Mr Foote addressed a record Queensland Rural Press Club Ekka show breakfast crowd of 700 in Brisbane this morning.

“Our beef industry had had some great visionaries,” he said. The trisulfan dehorning pain relief project pioneered by the late Zanda McDonald was an example.

“But following recent publicity about trials being undertaken by Alistair McDonald at Cloncurry, the first industry responses weren’t ‘Did it work?’ or ‘Is it good for the animal?’, it was ‘It will be too dear’.”

“How could you afford not to pay a dollar per animal to cover-off all the public perception about what we do to animals (dehorning without pain relief) in the bush?” Mr Foote asked.

“One dollar. Less than one-third of the price of a cup of coffee. But as an industry, we want to argue over it and fight it,” he said.

“We need the visionaries like Zanda. We may have a few visionaries left, but we have a void in leadership. It seems to me if you look around, where are the industry leaders these days?”

In a sweeping call-to-action address, heavily punctuated by a series of searching rhetorical questions, Mr Foote challenged the audience over current industry fragmentation and disunity.

“Have we just all gone vanilla, wearing cardigans?”

“In the political realm, our leaders become gun-shy about driving change, because in the current climate, they have a ‘single-term’ mentality. They have become protective. Look at the last election: 25 percent turnover in sitting members,” he said.

“Even the fire-and-brimstone union leaders of 40 years ago, and the Canberra lobbyists – where are they now? Have they gone to sleep as well? Who can name even five prominent leaders sitting in Canberra today that you know are go-to people?

“Have we just all gone vanilla, wearing cardigans?” he asked.

“Has social media taken away the need, or our ability to have focal points and focussed leaders for our causes? Are the issues just too scattered now; are we being bombarded by social media?”

Mr Foote suggested that arguably, people like former rugby league football great Shane Webke – a tireless campaigner for workplace health and safety in agriculture, following the loss of his father in a farm accident as a child – was now among the most noticeable and recognisable leaders, looking across Queensland’s primary industry sector and government.

He stressed that his comments were not meant to disparage current industry sectoral leaders, who worked hard on industry’s behalf.

“All I want to do is create a platform, an opportunity, and cultivate the desire to explore how to do it better, and how to bring the next generation along to give them the courage to do it better,” he said.

Too many ‘peaks’ illustrates fragmentation problem

Mr Foote used a ‘Dr Google’ example to illustrate the degree of fragmentation and confusion currently evident in the industry.

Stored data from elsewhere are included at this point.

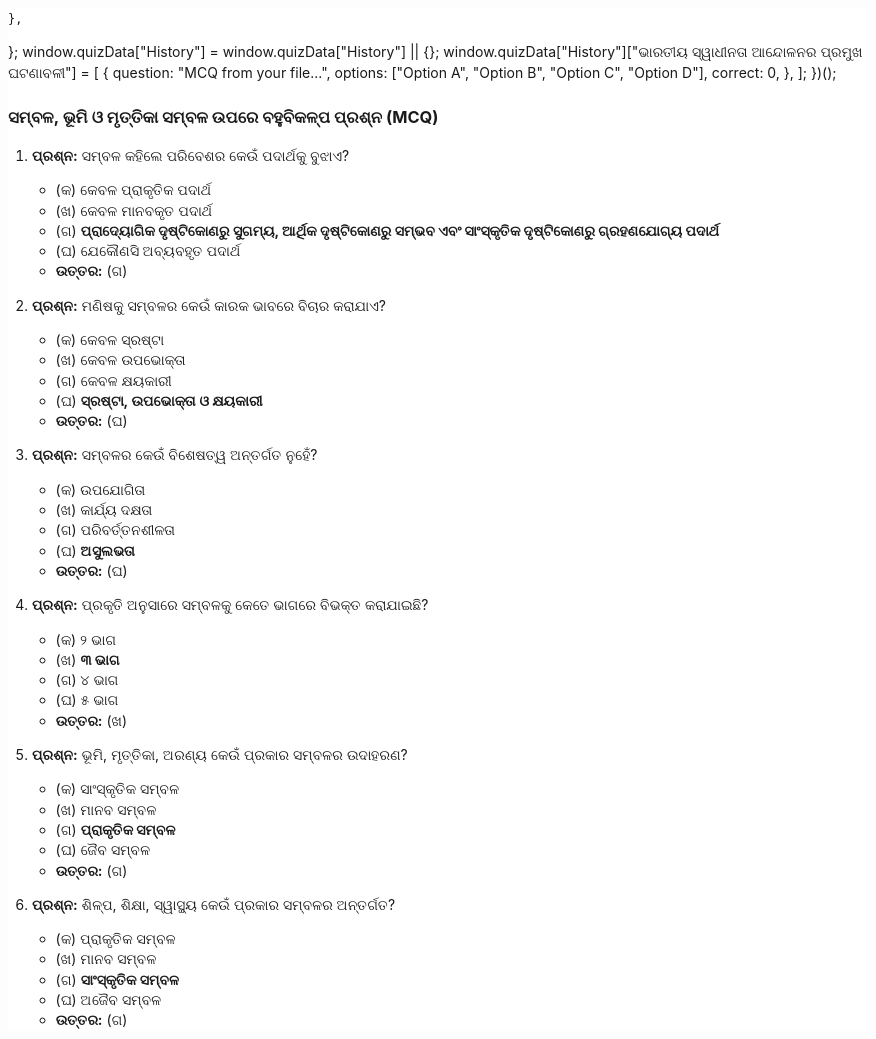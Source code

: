     },
  };
  window.quizData["History"] = window.quizData["History"] || {};
  window.quizData["History"]["ଭାରତୀୟ ସ୍ୱାଧୀନତା ଆନ୍ଦୋଳନର ପ୍ରମୁଖ ଘଟଣାବଳୀ"] = [
    {
      question: "MCQ from your file...",
      options: ["Option A", "Option B", "Option C", "Option D"],
      correct: 0,
    },
  ];
})();


### ସମ୍ବଳ, ଭୂମି ଓ ମୃତ୍ତିକା ସମ୍ବଳ ଉପରେ ବହୁବିକଳ୍ପ ପ୍ରଶ୍ନ (MCQ)

1.  **ପ୍ରଶ୍ନ:** ସମ୍ବଳ କହିଲେ ପରିବେଶର କେଉଁ ପଦାର୍ଥକୁ ବୁଝାଏ?
    *   (କ) କେବଳ ପ୍ରାକୃତିକ ପଦାର୍ଥ
    *   (ଖ) କେବଳ ମାନବକୃତ ପଦାର୍ଥ
    *   (ଗ) **ପ୍ରାଦ୍ୟୋଗିକ ଦୃଷ୍ଟିକୋଣରୁ ସୁଗମ୍ୟ, ଆର୍ଥିକ ଦୃଷ୍ଟିକୋଣରୁ ସମ୍ଭବ ଏବଂ ସାଂସ୍କୃତିକ ଦୃଷ୍ଟିକୋଣରୁ ଗ୍ରହଣଯୋଗ୍ୟ ପଦାର୍ଥ**
    *   (ଘ) ଯେକୌଣସି ଅବ୍ୟବହୃତ ପଦାର୍ଥ
    *   **ଉତ୍ତର:** (ଗ)

2.  **ପ୍ରଶ୍ନ:** ମଣିଷକୁ ସମ୍ବଳର କେଉଁ କାରକ ଭାବରେ ବିଚାର କରାଯାଏ?
    *   (କ) କେବଳ ସ୍ରଷ୍ଟା
    *   (ଖ) କେବଳ ଉପଭୋକ୍ତା
    *   (ଗ) କେବଳ କ୍ଷୟକାରୀ
    *   (ଘ) **ସ୍ରଷ୍ଟା, ଉପଭୋକ୍ତା ଓ କ୍ଷୟକାରୀ**
    *   **ଉତ୍ତର:** (ଘ)

3.  **ପ୍ରଶ୍ନ:** ସମ୍ବଳର କେଉଁ ବିଶେଷତ୍ୱ ଅନ୍ତର୍ଗତ ନୁହେଁ?
    *   (କ) ଉପଯୋଗିତା
    *   (ଖ) କାର୍ଯ୍ୟ ଦକ୍ଷତା
    *   (ଗ) ପରିବର୍ତ୍ତନଶୀଳତା
    *   (ଘ) **ଅସୁଲଭତା**
    *   **ଉତ୍ତର:** (ଘ)

4.  **ପ୍ରଶ୍ନ:** ପ୍ରକୃତି ଅନୁସାରେ ସମ୍ବଳକୁ କେତେ ଭାଗରେ ବିଭକ୍ତ କରାଯାଇଛି?
    *   (କ) ୨ ଭାଗ
    *   (ଖ) **୩ ଭାଗ**
    *   (ଗ) ୪ ଭାଗ
    *   (ଘ) ୫ ଭାଗ
    *   **ଉତ୍ତର:** (ଖ)

5.  **ପ୍ରଶ୍ନ:** ଭୂମି, ମୃତ୍ତିକା, ଅରଣ୍ୟ କେଉଁ ପ୍ରକାର ସମ୍ବଳର ଉଦାହରଣ?
    *   (କ) ସାଂସ୍କୃତିକ ସମ୍ବଳ
    *   (ଖ) ମାନବ ସମ୍ବଳ
    *   (ଗ) **ପ୍ରାକୃତିକ ସମ୍ବଳ**
    *   (ଘ) ଜୈବ ସମ୍ବଳ
    *   **ଉତ୍ତର:** (ଗ)

6.  **ପ୍ରଶ୍ନ:** ଶିଳ୍ପ, ଶିକ୍ଷା, ସ୍ୱାସ୍ଥ୍ୟ କେଉଁ ପ୍ରକାର ସମ୍ବଳର ଅନ୍ତର୍ଗତ?
    *   (କ) ପ୍ରାକୃତିକ ସମ୍ବଳ
    *   (ଖ) ମାନବ ସମ୍ବଳ
    *   (ଗ) **ସାଂସ୍କୃତିକ ସମ୍ବଳ**
    *   (ଘ) ଅଜୈବ ସମ୍ବଳ
    *   **ଉତ୍ତର:** (ଗ)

“A foreign investor looking to engage with an industry body in Australia could Google the word, ‘Agforce’, finding it is a ‘peak organisation’ representing Queensland producers. They could Google ‘Queensland Farmers Federation’ which ‘unites 16 Queensland peak bodies.’ Cattle Council of Australia is another ‘peak producer organisation’, representing Australia’s beef industry; the Red Meat Advisory Council is another ‘peak body’ representing meat and livestock.”

The same could be said for ‘peak’ bodies in live export, lotfeeding, and broader agriculture.

“It’s starting to look like a mountain range,” Mr Foote said. “Everything is a peak. How does that stakeholder determine the path for him, the body that will truly represent his interests? It is confusing.”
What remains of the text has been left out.